Box plots are great to show the distribution of a continuous variable. We can use it to show only one variable, or multiple variables. It is important to be very descriptive when making plots, the idea of a figure is that can explain itselt. we will start to slowly introduce functions to do this and customize our figures.
# Only one variable
PRRS %>%
ggplot() +
geom_boxplot(aes(y = Age)) +
labs(title = 'Distribution of Age') # we can add different labels such as the main title
# Same variable, but stratified by another
Figs[['boxplot']] <- PRRS %>%
ggplot() +
geom_boxplot(aes(y = Age, x = Sex), fill = 'lightgreen') +
labs(title = "Boxplot of age stratified by sex")
# now that we have our figure stored in the list we can print it
Figs$boxplot
As you saw, when we print the list we are specifying which figure we want, since now we have 2 elements inside the list. We can just print Figs
to the console, but that will show us the two figures in the list.
For the next plot we will expand on the customization of the plots. First we will create a color palette, then we will transform our data to make a bar plot, then we will change the axis and add labels.

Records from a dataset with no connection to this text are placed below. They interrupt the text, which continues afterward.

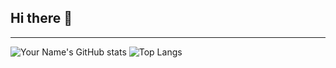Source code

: ## Hi there 👋

<!--
**PetOfLSE/PetOfLSE** is a ✨ _special_ ✨ repository because its `README.md` (this file) appears on your GitHub profile.

Here are some ideas to get you started:

- 🔭 I’m currently working on ...
- 🌱 I’m currently learning ...
- 👯 I’m looking to collaborate on ...
- 🤔 I’m looking for help with ...
- 💬 Ask me about ...
- 📫 How to reach me: ...
- 😄 Pronouns: ...
- ⚡ Fun fact: ...
-->

---
![Your Name's GitHub stats](https://github-readme-stats.vercel.app/api?username=PetOfLSE&show_icons=true&theme=radical)
![Top Langs](https://github-readme-stats.vercel.app/api/top-langs/?username=PetOfLSE&layout=compact)
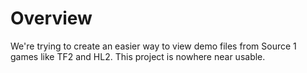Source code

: # Overview
We're trying to create an easier way to view demo files from Source 1 games like TF2 and HL2. This project is nowhere near usable. 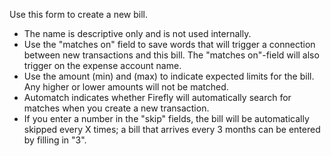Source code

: Use this form to create a new bill.

* The name is descriptive only and is not used internally.
* Use the "matches on" field to save words that will trigger a connection between new transactions and this bill. The "matches on"-field will also trigger on the expense account name.
* Use the amount (min) and (max) to indicate expected limits for the bill. Any higher or lower amounts will not be matched.
* Automatch indicates whether Firefly will automatically search for matches when you create a new transaction.
* If you enter a number in the "skip" fields, the bill will be automatically skipped every X times; a bill that arrives every 3 months can be entered by filling in "3".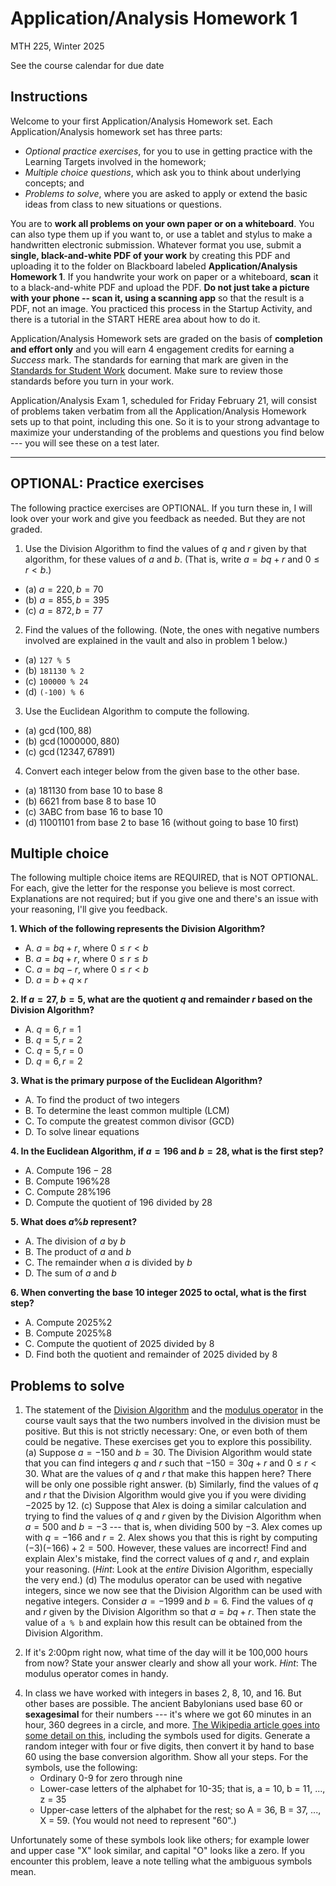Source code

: # Application/Analysis Homework 1

MTH 225, Winter 2025

See the course calendar for due date

## Instructions

Welcome to your first Application/Analysis Homework set. Each Application/Analysis homework set has three parts: 

- *Optional practice exercises*, for you to use in getting practice with the Learning Targets involved in the homework; 
- *Multiple choice questions*, which ask you to think about underlying concepts; and 
- *Problems to solve*, where you are asked to apply or extend the basic ideas from class to new situations or questions. 

You are to **work all problems on your own paper or on a whiteboard**. You can also type them up if you want to, or use a tablet and stylus to make a handwritten electronic submission. Whatever format you use, submit a **single, black-and-white PDF of your work** by creating this PDF and uploading it to the folder on Blackboard labeled **Application/Analysis Homework 1**. If you handwrite your work on paper or a whiteboard, **scan** it to a black-and-white PDF and upload the PDF. **Do not just take a picture with your phone -- scan it, using a scanning app** so that the result is a PDF, not an image. You practiced this process in the Startup Activity, and there is a tutorial in the START HERE area about how to do it. 

Application/Analysis Homework sets are graded on the basis of **completion and effort only** and you will earn 4 engagement credits for earning a *Success* mark. The standards for earning that mark are given in the [Standards for Student Work](https://github.com/RobertTalbert/discretecs/blob/master/MTH225-Winter2025/course-docs/Standards%20for%20Student%20Work%20MTH%20225%20W25.md) document. Make sure to review those standards before you turn in your work. 

Application/Analysis Exam 1, scheduled for Friday February 21, will consist of problems taken verbatim from all the Application/Analysis Homework sets up to that point, including this one. So it is to your strong advantage to maximize your understanding of the problems and questions you find below --- you will see these on a test later.  


---

## OPTIONAL: Practice exercises 

The following practice exercises are OPTIONAL. If you turn these in, I will look over your work and give you feedback as needed. But they are not graded. 

1. Use the Division Algorithm to find the values of $q$ and $r$ given by that algorithm, for these values of $a$ and $b$. (That is, write $a = bq+r$ and $0 \leq r < b$.)
- (a) $a = 220, b = 70$ 
- (b) $a = 855, b = 395$ 
- (c) $a = 872, b = 77$ 

2. Find the values of the following. (Note, the ones with negative numbers involved are explained in the vault and also in problem 1 below.)
- (a) `127 % 5`
- (b) `181130 % 2`
- (c) `100000 % 24` 
- (d) `(-100) % 6`

3. Use the Euclidean Algorithm to compute the following. 
- (a) $\gcd(100,88)$
- (b) $\gcd(1000000, 880)$
- (c) $\gcd(12347, 67891)$

4. Convert each integer below from the given base to the other base. 
- (a) 181130 from base 10 to base 8
- (b) 6621 from base 8 to base 10 
- (c) 3ABC from base 16 to base 10 
- (d) 11001101 from base 2 to base 16 (without going to base 10 first) 


 
## Multiple choice

The following multiple choice items are REQUIRED, that is NOT OPTIONAL. For each, give the letter for the response you believe is most correct. Explanations are not required; but if you give one and there's an issue with your reasoning, I'll give you feedback. 

**1. Which of the following represents the Division Algorithm?**  
- A. $a = bq + r$, where $0 \leq r < b$  
- B. $a = bq + r$, where $0 \leq r \leq b$  
- C. $a = bq - r$, where $0 \leq r < b$  
- D. $a = b + q \times r$  

**2. If $a = 27$, $b = 5$, what are the quotient $q$ and remainder $r$ based on the Division Algorithm?**  
- A. $q = 6, r = 1$  
- B. $q = 5, r = 2$  
- C. $q = 5, r = 0$  
- D. $q = 6, r = 2$  

**3. What is the primary purpose of the Euclidean Algorithm?**  
- A. To find the product of two integers  
- B. To determine the least common multiple (LCM)  
- C. To compute the greatest common divisor (GCD)  
- D. To solve linear equations  

**4. In the Euclidean Algorithm, if $a = 196$ and $b = 28$, what is the first step?**  
- A. Compute $196 - 28$  
- B. Compute $196 \% 28$  
- C. Compute $28 \% 196$  
- D. Compute the quotient of 196 divided by 28 

**5. What does $a \% b$ represent?**  
- A. The division of $a$ by $b$  
- B. The product of $a$ and $b$  
- C. The remainder when $a$ is divided by $b$  
- D. The sum of $a$ and $b$  

**6. When converting the base 10 integer 2025 to octal, what is the first step?**
- A. Compute $2025 \% 2$
- B. Compute $2025 \% 8$ 
- C. Compute the quotient of 2025 divided by 8
- D. Find both the quotient and remainder of 2025 divided by 8



## Problems to solve 

1. The statement of the [Division Algorithm](https://publish.obsidian.md/discretecs/Computer+Arithmetic/Division+algorithm) and the [modulus operator](https://publish.obsidian.md/discretecs/Computer+Arithmetic/Modulus+operator) in the course vault says that the two numbers involved in the division must be positive. But this is not strictly necessary: One, or even both of them could be negative. These exercises get you to explore this possibility. 
   (a) Suppose $a = -150$ and $b = 30$. The Division Algorithm would state that you can find integers $q$ and $r$ such that $-150 = 30q + r$ and $0 \leq r < 30$. What are the values of $q$ and $r$ that make this happen here? There will be only one possible right answer. 
   (b) Similarly, find the values of $q$ and $r$ that the Division Algorithm would give you if you were dividing $-2025$ by $12$. 
   (c) Suppose that Alex is doing a similar calculation and trying to find the values of $q$ and $r$ given by the Division Algorithm when $a = 500$ and $b = -3$ --- that is, when dividing $500$ by $-3$. Alex comes up with $q = -166$ and $r = 2$. Alex shows you that this is right by computing $(-3)(-166) + 2 = 500$. However, these values are incorrect! Find and explain Alex's mistake, find the correct values of $q$ and $r$, and explain your reasoning. (*Hint*: Look at the *entire* Division Algorithm, especially the very end.)
   (d) The modulus operator can be used with negative integers, since we now see that the Division Algorithm can be used with negative integers. Consider $a = -1999$ and $b = 6$. Find the values of $q$ and $r$ given by the Division Algorithm so that $a = bq + r$. Then state the value of `a % b` and explain how this result can be obtained from the Division Algorithm. 

2. If it's 2:00pm right now, what time of the day will it be 100,000 hours from now? State your answer clearly and show all your work. *Hint*: The modulus operator comes in handy. 

<!-- 3. The **Extended Euclidean Algorithm** is a modification of the Euclidean Algorithm that takes in two positive integers $a$ and $b$, and expresses their greatest common divisor as a "combination" of $a$ and $b$, which means we can multiply $a$ by some integer and $b$ by some integer and add the results to get $\bcd(a,b)$. For example, if $a = 10$ and $b = 25$, their GCD is $5$, and we can write $5$ as a combination of $10$ and $25$ like this: $25 = 10(-2) + 25(1)$. This video shows how the Euclidean Algorithm can be "extended" to do this. Watch the video; then do the following. 
   (a) Generate two random positive integers $a$ and $b$ that are either 4 or 5 digits long. Then use the (ordinary) Euclidean Algorithm to find $\gcd(a,b)$. Show all your steps, like the examples in class. 
   (b) Then use the Extended Euclidean Algorithm to find integers $x$ and $y$ such that $\gcd(a,b) = ax + by$. Use the example in the video as your guide.  -->

4. In class we have worked with integers in bases 2, 8, 10, and 16. But other bases are possible. The ancient Babylonians used base 60 or **sexagesimal** for their numbers --- it's where we got 60 minutes in an hour, 360 degrees in a circle, and more. [The Wikipedia article goes into some detail on this](https://en.wikipedia.org/wiki/Sexagesimal), including the symbols used for digits. Generate a random integer with four or five digits, then convert it by hand to base 60 using the base conversion algorithm. Show all your steps. For the symbols, use the following: 
   - Ordinary 0-9 for zero through nine
   - Lower-case letters of the alphabet for 10-35; that is, a = 10, b = 11, ..., z = 35
   - Upper-case letters of the alphabet for the rest; so A = 36, B = 37, ..., X = 59. (You would not need to represent "60".)

Unfortunately some of these symbols look like others; for example lower and upper case "X" look similar, and capital "O" looks like a zero. If you encounter this problem, leave a note telling what the ambiguous symbols mean. 
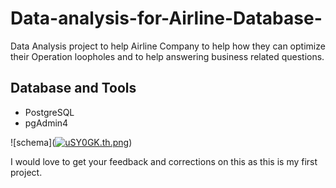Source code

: # Data-analysis-for-Airline-Database-
Data Analysis project to help Airline Company to help how they can optimize their Operation loopholes and to help answering business related questions.

## Database and Tools
+ PostgreSQL
+ pgAdmin4

![schema](<a href="https://im.ge/i/uSY0GK"><img src="https://i.im.ge/2022/06/30/uSY0GK.th.png" alt="uSY0GK.th.png" border="0"></a>)

I would love to get your feedback and corrections on this as this is my first project. 
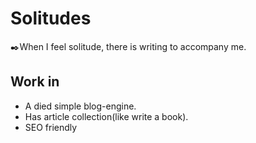 # Solitudes

:black_nib:When I feel solitude, there is writing to accompany me.

## Work in

- A died simple blog-engine.
- Has article collection(like write a book).
- SEO friendly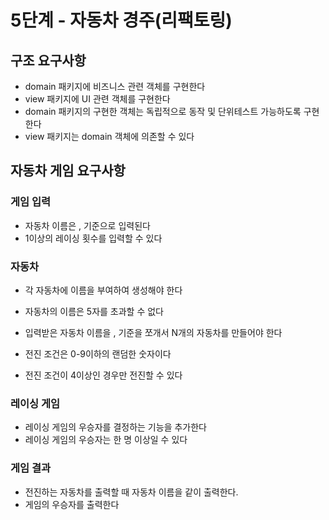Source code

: # 5단계 - 자동차 경주(리팩토링)
## 구조 요구사항
- domain 패키지에 비즈니스 관련 객체를 구현한다
- view 패키지에 UI 관련 객체를 구현한다
- domain 패키지의 구현한 객체는 독립적으로 동작 및 단위테스트 가능하도록 구현한다
- view 패키지는 domain 객체에 의존할 수 있다

## 자동차 게임 요구사항
### 게임 입력
- 자동차 이름은 , 기준으로 입력된다
- 1이상의 레이싱 횟수를 입력할 수 있다

### 자동차
- 각 자동차에 이름을 부여하여 생성해야 한다
- 자동차의 이름은 5자를 초과할 수 없다
- 입력받은 자동차 이름을 , 기준을 쪼개서 N개의 자동차를 만들어야 한다

- 전진 조건은 0-9이하의 랜덤한 숫자이다
- 전진 조건이 4이상인 경우만 전진할 수 있다

### 레이싱 게임
- 레이싱 게임의 우승자를 결정하는 기능을 추가한다
- 레이싱 게임의 우승자는 한 명 이상일 수 있다

### 게임 결과
- 전진하는 자동차를 출력할 때 자동차 이름을 같이 출력한다.
- 게임의 우승자를 출력한다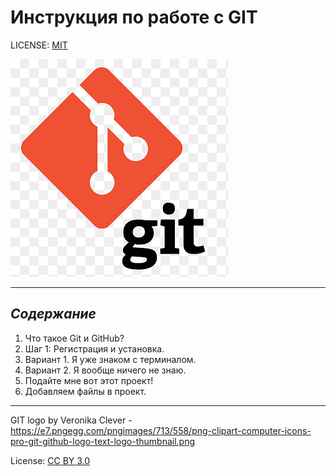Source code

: # Инструкция по работе с GIT

LICENSE: [MIT](./license.md)

![logotipgit](./assets/logotipgit.png "Git logotipgit")

---

## *Содержание*

1. Что такое Git и GitHub?
2. Шаг 1: Регистрация и установка.
3. Вариант 1. Я уже знаком с терминалом.
4. Вариант 2. Я вообще ничего не знаю.
5. Подайте мне вот этот проект!
6. Добавляем файлы в проект.

-----------------
GIT logo by Veronika Clever - https://e7.pngegg.com/pngimages/713/558/png-clipart-computer-icons-pro-git-github-logo-text-logo-thumbnail.png

License: [CC BY 3.0](https://creativecommons.org/licenses/by/3.0/)

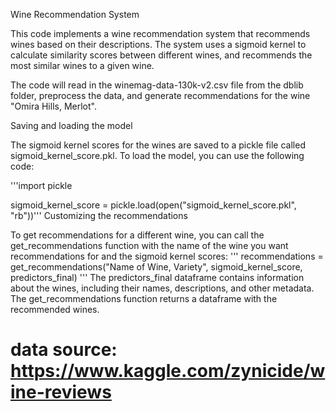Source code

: Wine Recommendation System

This code implements a wine recommendation system that recommends wines based on their descriptions. The system uses a sigmoid kernel to calculate similarity scores between different wines, and recommends the most similar wines to a given wine.

The code will read in the winemag-data-130k-v2.csv file from the dblib folder, preprocess the data, and generate recommendations for the wine "Omira Hills, Merlot".

Saving and loading the model

The sigmoid kernel scores for the wines are saved to a pickle file called sigmoid_kernel_score.pkl. To load the model, you can use the following code:

'''import pickle

sigmoid_kernel_score = pickle.load(open("sigmoid_kernel_score.pkl", "rb"))'''
Customizing the recommendations

To get recommendations for a different wine, you can call the get_recommendations function with the name of the wine you want recommendations for and the sigmoid kernel scores:
'''
recommendations = get_recommendations("Name of Wine, Variety", sigmoid_kernel_score, predictors_final)
'''
The predictors_final dataframe contains information about the wines, including their names, descriptions, and other metadata. The get_recommendations function returns a dataframe with the recommended wines.

# data source: https://www.kaggle.com/zynicide/wine-reviews

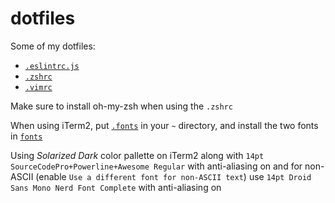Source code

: # dotfiles

Some of my dotfiles:

 - [`.eslintrc.js`](https://github.com/the-quill/dotfiles/blob/master/.eslintrc.js)
 - [`.zshrc`](https://github.com/the-quill/dotfiles/blob/master/.zshrc)
 - [`.vimrc`](https://github.com/the-quill/dotfiles/blob/master/.vimrc)
 
Make sure to install oh-my-zsh when using the `.zshrc`

When using iTerm2, put [`.fonts`](https://github.com/The-Quill/dotfiles/blob/master/.fonts) in your `~` directory, and install the two fonts in [`fonts`](https://github.com/The-Quill/dotfiles/blob/master/fonts)

Using _Solarized Dark_ color pallette on iTerm2 along with `14pt SourceCodePro+Powerline+Awesome Regular` with anti-aliasing on
and for non-ASCII (enable `Use a different font for non-ASCII text`) use `14pt Droid Sans Mono Nerd Font Complete` with anti-aliasing on
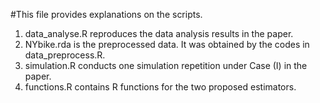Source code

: #This file provides explanations on the scripts. 
1. data_analyse.R reproduces the data analysis results in the paper. 
2. NYbike.rda is the preprocessed data. It was obtained by the codes in data_preprocess.R.
3. simulation.R conducts one simulation repetition under Case (I) in the paper. 
4. functions.R contains R functions for the two proposed estimators. 
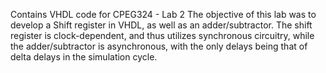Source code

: Contains VHDL code for CPEG324 - Lab 2
The objective of this lab was to develop a Shift register in VHDL, as well as an adder/subtractor. The shift register 
is clock-dependent, and thus utilizes synchronous circuitry, while the adder/subtractor is asynchronous, with the only
delays being that of delta delays in the simulation cycle.
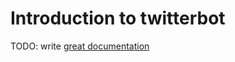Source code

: # Introduction to twitterbot

TODO: write [great documentation](http://jacobian.org/writing/what-to-write/)
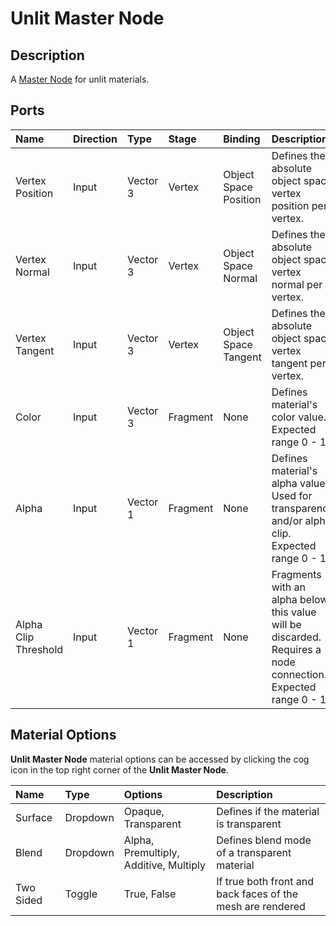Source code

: # Unlit Master Node

## Description

A [Master Node](Master-Node.md) for unlit materials.

## Ports

| Name        | Direction           | Type  | Stage | Binding | Description |
|:------------ |:-------------|:-----|:-----|:---|:---|
| Vertex Position | Input | Vector 3 | Vertex | Object Space Position | Defines the absolute object space vertex position per vertex. |
| Vertex Normal | Input | Vector 3 | Vertex | Object Space Normal | Defines the absolute object space vertex normal per vertex. |
| Vertex Tangent | Input | Vector 3 | Vertex | Object Space Tangent | Defines the absolute object space vertex tangent per vertex. |
| Color      | Input | Vector 3 | Fragment | None | Defines material's color value. Expected range 0 - 1. |
| Alpha      | Input | Vector 1 | Fragment | None | Defines material's alpha value. Used for transparency and/or alpha clip. Expected range 0 - 1.  |
| Alpha Clip Threshold      | Input | Vector 1 | Fragment | None | Fragments with an alpha below this value will be discarded. Requires a node connection. Expected range 0 - 1. |

## Material Options

**Unlit Master Node** material options can be accessed by clicking the cog icon in the top right corner of the **Unlit Master Node**. 

| Name        | Type           | Options  | Description |
|:------------ |:-------------|:-----|:---|
| Surface      | Dropdown | Opaque, Transparent | Defines if the material is transparent |
| Blend      | Dropdown | Alpha, Premultiply, Additive, Multiply | Defines blend mode of a transparent material |
| Two Sided      | Toggle | True, False | If true both front and back faces of the mesh are rendered |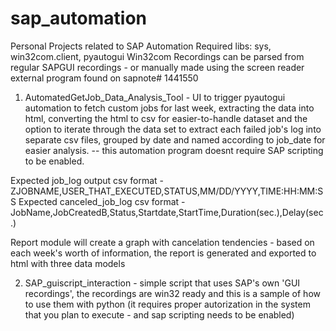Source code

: # sap_automation
Personal Projects related to SAP Automation
Required libs: sys, win32com.client, pyautogui
Win32com Recordings can be parsed from regular SAPGUI recordings - or manually made using the screen reader external program found on sapnote# 1441550

1) AutomatedGetJob_Data_Analysis_Tool - UI to trigger pyautogui automation to fetch custom jobs for last week, extracting the data into html, converting the html to csv for easier-to-handle dataset and the option to iterate through the data set to extract each failed job's log into separate csv files, grouped by date and named according to job_date for easier analysis.  -- this automation program doesnt require SAP scripting to be enabled.

  Expected job_log output csv format   - ZJOBNAME,USER_THAT_EXECUTED,STATUS,MM/DD/YYYY,TIME:HH:MM:SS
  Expected canceled_job_log csv format - JobName,JobCreatedB,Status,Startdate,StartTime,Duration(sec.),Delay(sec.)
  
  Report module will create a graph with cancelation tendencies - based on each week's worth of information, the report is generated and exported to html with three data models 

2) SAP_guiscript_interaction - simple script that uses SAP's own 'GUI recordings', the recordings are win32 ready and this is a sample of how to use them with python (it requires proper autorization in the system that you plan to execute - and sap scripting needs to be enabled)
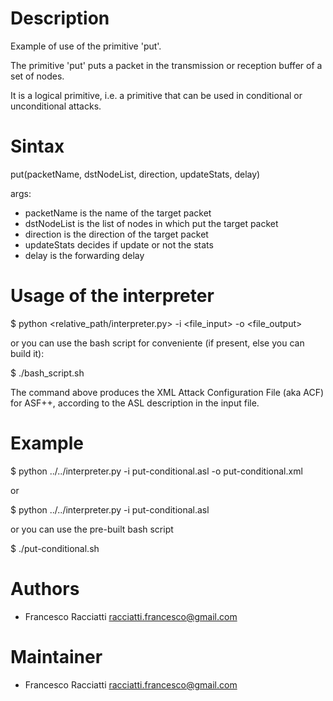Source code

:Description
============
Example of use of the primitive 'put'.

The primitive 'put' puts a packet in the transmission or reception buffer of a set of nodes.

It is a logical primitive, i.e. a primitive that can be used in conditional or unconditional attacks.


Sintax
======
put(packetName, dstNodeList, direction, updateStats, delay)

args:
 + packetName is the name of the target packet
 + dstNodeList is the list of nodes in which put the target packet
 + direction is the direction of the target packet
 + updateStats decides if update or not the stats
 + delay is the forwarding delay


Usage of the interpreter
========================
$ python <relative_path/interpreter.py> -i <file_input> -o <file_output>

or you can use the bash script for conveniente (if present, else you can build it):

$ ./bash_script.sh

The command above produces the XML Attack Configuration File (aka ACF) for ASF++, according to the ASL description in the input file.


Example
=======
$ python ../../interpreter.py -i put-conditional.asl -o put-conditional.xml

or

$ python ../../interpreter.py -i put-conditional.asl

or you can use the pre-built bash script

$ ./put-conditional.sh


Authors
=======
+ Francesco Racciatti  	<racciatti.francesco@gmail.com>


Maintainer
==========
+ Francesco Racciatti	<racciatti.francesco@gmail.com>
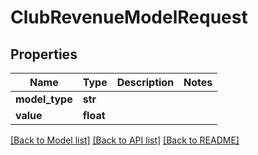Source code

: # ClubRevenueModelRequest

## Properties
Name | Type | Description | Notes
------------ | ------------- | ------------- | -------------
**model_type** | **str** |  | 
**value** | **float** |  | 

[[Back to Model list]](../README.md#documentation-for-models) [[Back to API list]](../README.md#documentation-for-api-endpoints) [[Back to README]](../README.md)

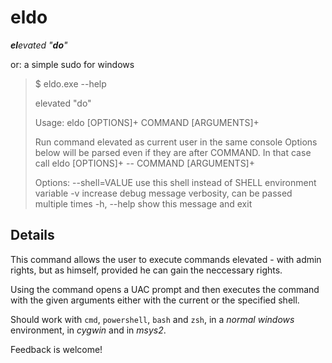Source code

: # eldo
_**el**evated "**do**"_

or: a simple sudo for windows

> $ eldo.exe --help
> 
> elevated "do"
> 
> Usage: eldo [OPTIONS]+ COMMAND [ARGUMENTS]+
>
> Run command elevated as current user in the same console
> Options below will be parsed even if they are after COMMAND.
> In that case call eldo [OPTIONS]+ -- COMMAND [ARGUMENTS]+
> 
> Options:
>       --shell=VALUE          use this shell instead of SHELL environment variable
>   -v                         increase debug message verbosity, can be passed  multiple times
>  -h, --help                 show this message and exit


## Details

This command allows the user to execute commands elevated - with admin rights, but as himself, provided he can gain the neccessary rights.

Using the command opens a UAC prompt and then executes the command with the given arguments either with the current or the specified shell.

Should work with `cmd`, `powershell`, `bash` and `zsh`, in a *normal windows* environment, in *cygwin* and in *msys2*.

Feedback is welcome!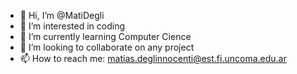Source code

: - 👋 Hi, I’m @MatiDegli
- 👀 I’m interested in coding
- 🌱 I’m currently learning Computer Cience
- 💞️ I’m looking to collaborate on any project
- 📫 How to reach me: matias.deglinnocenti@est.fi.uncoma.edu.ar

<!---
MatiDegli/MatiDegli is a ✨ special ✨ repository because its `README.md` (this file) appears on your GitHub profile.
You can click the Preview link to take a look at your changes.
--->
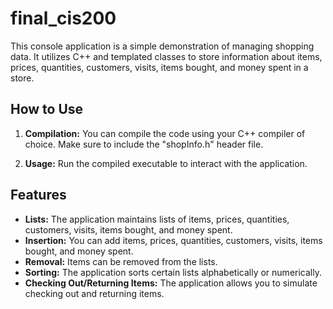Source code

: # final_cis200


This console application is a simple demonstration of managing shopping data. It utilizes C++ and templated classes to store information about items, prices, quantities, customers, visits, items bought, and money spent in a store.

## How to Use

1. **Compilation:** You can compile the code using your C++ compiler of choice. Make sure to include the "shopInfo.h" header file.

2. **Usage:** Run the compiled executable to interact with the application.

## Features

- **Lists:** The application maintains lists of items, prices, quantities, customers, visits, items bought, and money spent.
- **Insertion:** You can add items, prices, quantities, customers, visits, items bought, and money spent.
- **Removal:** Items can be removed from the lists.
- **Sorting:** The application sorts certain lists alphabetically or numerically.
- **Checking Out/Returning Items:** The application allows you to simulate checking out and returning items.
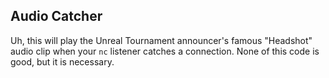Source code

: ## Audio Catcher

Uh, this will play the Unreal Tournament announcer's famous "Headshot" audio clip when your `nc` listener catches a connection. None of this code is good, but it is necessary. 
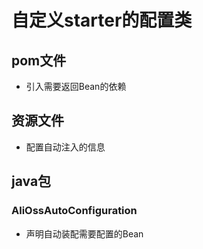 # 自定义starter的配置类
## pom文件
- 引入需要返回Bean的依赖

## 资源文件
- 配置自动注入的信息

## java包
### AliOssAutoConfiguration
- 声明自动装配需要配置的Bean
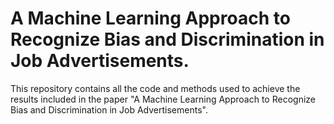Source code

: # A Machine Learning Approach to Recognize Bias and Discrimination in Job Advertisements.

This repository contains all the code and methods used to achieve the results included in the paper "A Machine Learning Approach to Recognize Bias and Discrimination in Job Advertisements".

# Create a new color palette:
colpal <- c("#C93434", "#5BA1F0", "#52C4A6")
# Make the plot
Figs[['BarPlot']] <- PRRS %>% # the data we are using
count(Result, Sex) %>% # we will count the number of test results by sex
ggplot() + # call ggplot
geom_bar(aes(fill = factor(Result), x = Sex, y = n), # we want the fill color by test result, x axis by sex and y for number
position = 'dodge', stat = 'identity') + # we define the position as dodge to have a side by side groups
coord_flip() + # we change the coordinates
scale_fill_manual(values = colpal) + # we specify the color palette we want
labs(title = "Test results stratified by sex", fill = 'Test result') # we add labels
# Print our barplot
Figs$BarPlot
When choosing colors in R, we can use the names of the colors, or Hex code. A very usefull tool to help with this is the Addin from Rstudio Colour Picker. we can access this tool from the Addins menu as shown below:
Exercise: Create a bar plot of the results stratified by the farm type:
# Answer
To create a time series we will need to reformat the data a little bit so R can do what we want.
mov <- mov %>%
mutate(date = as.Date(date, "%m/%d/%y"), # First we will format the date
week = format(date, "%V"),
week = lubridate::floor_date(date, 'week')) # The we create a variable formatting the date as week of the year
Figs[['TimeSeries']] <- mov %>%
count(week) %>%
ggplot() +
geom_line(aes(x = week, y = n), col = colpal[1]) +
labs(title = 'Movements per week', x = 'Date', y = "Number of movements")
# show the time series plot
Figs$TimeSeries
One of the advantages of storing all the plots in a list, is that we can very easy make an arrangement of the figures using the package ggpubr
,
# load the library (install if required with)
# install.packages("ggpubr")
library(ggpubr)
ggarrange(plotlist = Figs, heights = c(2, 1))
There are multiple types of plots and selecting the most appropriate for what we want to achieve is very important. The R graph gallery is a great resource to see examples for different type of plots.